_Task prompt:_ Search through the entries for the word "from" and copy every line that has it.

_Provided material:_
▬▬▬

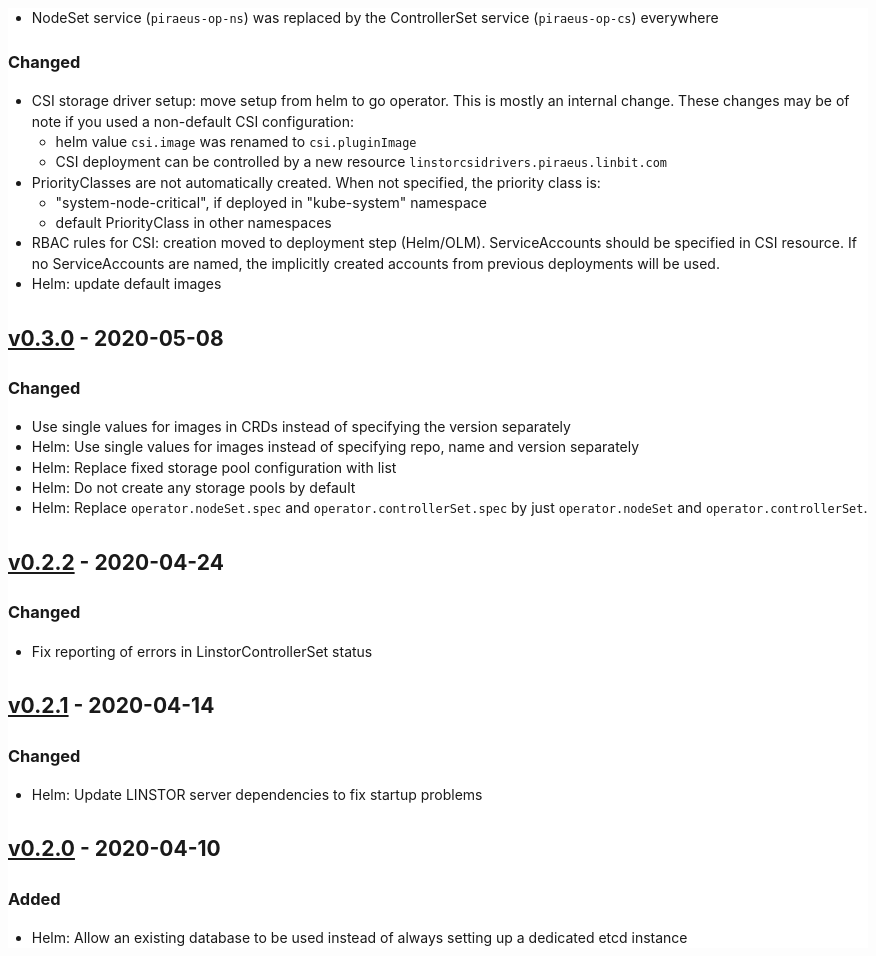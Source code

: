 * NodeSet service (`piraeus-op-ns`) was replaced by the ControllerSet service (`piraeus-op-cs`) everywhere

### Changed
* CSI storage driver setup: move setup from helm to go operator. This is mostly an internal change.
  These changes may be of note if you used a non-default CSI configuration:
  * helm value `csi.image` was renamed to `csi.pluginImage`
  * CSI deployment can be controlled by a new resource `linstorcsidrivers.piraeus.linbit.com`
* PriorityClasses are not automatically created. When not specified, the priority class is:
  * "system-node-critical", if deployed in "kube-system" namespace
  * default PriorityClass in other namespaces
* RBAC rules for CSI: creation moved to deployment step (Helm/OLM). ServiceAccounts should be specified in CSI resource.
  If no ServiceAccounts are named, the implicitly created accounts from previous deployments will be used.
* Helm: update default images

## [v0.3.0] - 2020-05-08

### Changed

* Use single values for images in CRDs instead of specifying the version
  separately
* Helm: Use single values for images instead of specifying repo, name and
  version separately
* Helm: Replace fixed storage pool configuration with list
* Helm: Do not create any storage pools by default
* Helm: Replace `operator.nodeSet.spec` and `operator.controllerSet.spec` by
  just `operator.nodeSet` and `operator.controllerSet`.

## [v0.2.2] - 2020-04-24

### Changed

* Fix reporting of errors in LinstorControllerSet status

## [v0.2.1] - 2020-04-14

### Changed

* Helm: Update LINSTOR server dependencies to fix startup problems

## [v0.2.0] - 2020-04-10

### Added

* Helm: Allow an existing database to be used instead of always setting up
  a dedicated etcd instance


[Storage Capacity Tacking]: https://github.com/kubernetes/enhancements/tree/master/keps/sig-storage/1472-storage-capacity-tracking
[k8s-await-election]: https://github.com/LINBIT/k8s-await-election/commit/60748fcec722e4c32b8881c4c84957cc50543db2
[Piraeus High Availability Controller]: https://github.com/piraeusdatastore/piraeus-ha-controller
[resource requirements]: https://kubernetes.io/docs/concepts/configuration/manage-resources-containers/
[affinity]: https://kubernetes.io/docs/concepts/scheduling-eviction/assign-pod-node/#affinity-and-anti-affinity
[tolerations]: https://kubernetes.io/docs/concepts/scheduling-eviction/taint-and-toleration/
[v0.5.0]: https://github.com/piraeusdatastore/piraeus-operator/compare/v0.4.1...v0.5.0
[v0.4.1]: https://github.com/piraeusdatastore/piraeus-operator/compare/v0.4.0...v0.4.1
[v0.4.0]: https://github.com/piraeusdatastore/piraeus-operator/compare/v0.3.0...v0.4.0
[v0.3.0]: https://github.com/piraeusdatastore/piraeus-operator/compare/v0.2.2...v0.3.0
[v0.2.2]: https://github.com/piraeusdatastore/piraeus-operator/compare/v0.2.1...v0.2.2
[v0.2.1]: https://github.com/piraeusdatastore/piraeus-operator/compare/v0.2.0...v0.2.1
[v0.2.0]: https://github.com/piraeusdatastore/piraeus-operator/compare/v0.1.4...v0.2.0
[v0.1.4]: https://github.com/piraeusdatastore/piraeus-operator/compare/v0.0.1...v0.1.4
[v0.0.1]: https://github.com/piraeusdatastore/piraeus-operator/tree/v0.0.1
[v1.0.0]: https://github.com/piraeusdatastore/piraeus-operator/compare/v0.5.0...v1.0.0
[v1.1.0]: https://github.com/piraeusdatastore/piraeus-operator/compare/v1.0.0...v1.1.0
[v1.2.0]: https://github.com/piraeusdatastore/piraeus-operator/compare/v1.1.0...v1.2.0
[v1.3.0]: https://github.com/piraeusdatastore/piraeus-operator/compare/v1.2.0...v1.3.0
[v1.3.1]: https://github.com/piraeusdatastore/piraeus-operator/compare/v1.3.0...v1.3.1
[v1.4.0]: https://github.com/piraeusdatastore/piraeus-operator/compare/v1.3.1...v1.4.0
[v1.5.0]: https://github.com/piraeusdatastore/piraeus-operator/compare/v1.4.0...v1.5.0
[v1.5.1]: https://github.com/piraeusdatastore/piraeus-operator/compare/v1.5.0...v1.5.1
[v1.6.0]: https://github.com/piraeusdatastore/piraeus-operator/compare/v1.5.1...v1.6.0
[v1.7.0]: https://github.com/piraeusdatastore/piraeus-operator/compare/v1.6.0...v1.7.0
[v1.7.1]: https://github.com/piraeusdatastore/piraeus-operator/compare/v1.7.0...v1.7.1
[v1.8.0]: https://github.com/piraeusdatastore/piraeus-operator/compare/v1.7.1...v1.8.0
[v1.8.1]: https://github.com/piraeusdatastore/piraeus-operator/compare/v1.8.0...v1.8.1
[v1.8.2]: https://github.com/piraeusdatastore/piraeus-operator/compare/v1.8.1...v1.8.2
[v1.9.0]: https://github.com/piraeusdatastore/piraeus-operator/compare/v1.8.2...v1.9.0
[v1.9.1]: https://github.com/piraeusdatastore/piraeus-operator/compare/v1.9.0...v1.9.1
[v1.10.0]: https://github.com/piraeusdatastore/piraeus-operator/compare/v1.9.1...v1.10.0
[v2.0.0]: https://github.com/piraeusdatastore/piraeus-operator/compare/v1.10.0...v2.0.0
[v2.0.1]: https://github.com/piraeusdatastore/piraeus-operator/compare/v2.0.0...v2.0.1
[v2.1.0]: https://github.com/piraeusdatastore/piraeus-operator/compare/v2.0.1...v2.1.0
[v2.1.1]: https://github.com/piraeusdatastore/piraeus-operator/compare/v2.1.0...v2.1.1
[v2.2.0]: https://github.com/piraeusdatastore/piraeus-operator/compare/v2.1.1...v2.2.0
[v2.3.0]: https://github.com/piraeusdatastore/piraeus-operator/compare/v2.2.0...v2.3.0
[v2.4.0]: https://github.com/piraeusdatastore/piraeus-operator/compare/v2.3.0...v2.4.0
[v2.4.1]: https://github.com/piraeusdatastore/piraeus-operator/compare/v2.4.0...v2.4.1
[v2.5.0]: https://github.com/piraeusdatastore/piraeus-operator/compare/v2.4.1...v2.5.0
[Unreleased]: https://github.com/piraeusdatastore/piraeus-operator/compare/v2.5.0...HEAD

▬▬▬

_Output for this task:_
* CSI storage driver setup: move setup from helm to go operator. This is mostly an internal change.
  If no ServiceAccounts are named, the implicitly created accounts from previous deployments will be used.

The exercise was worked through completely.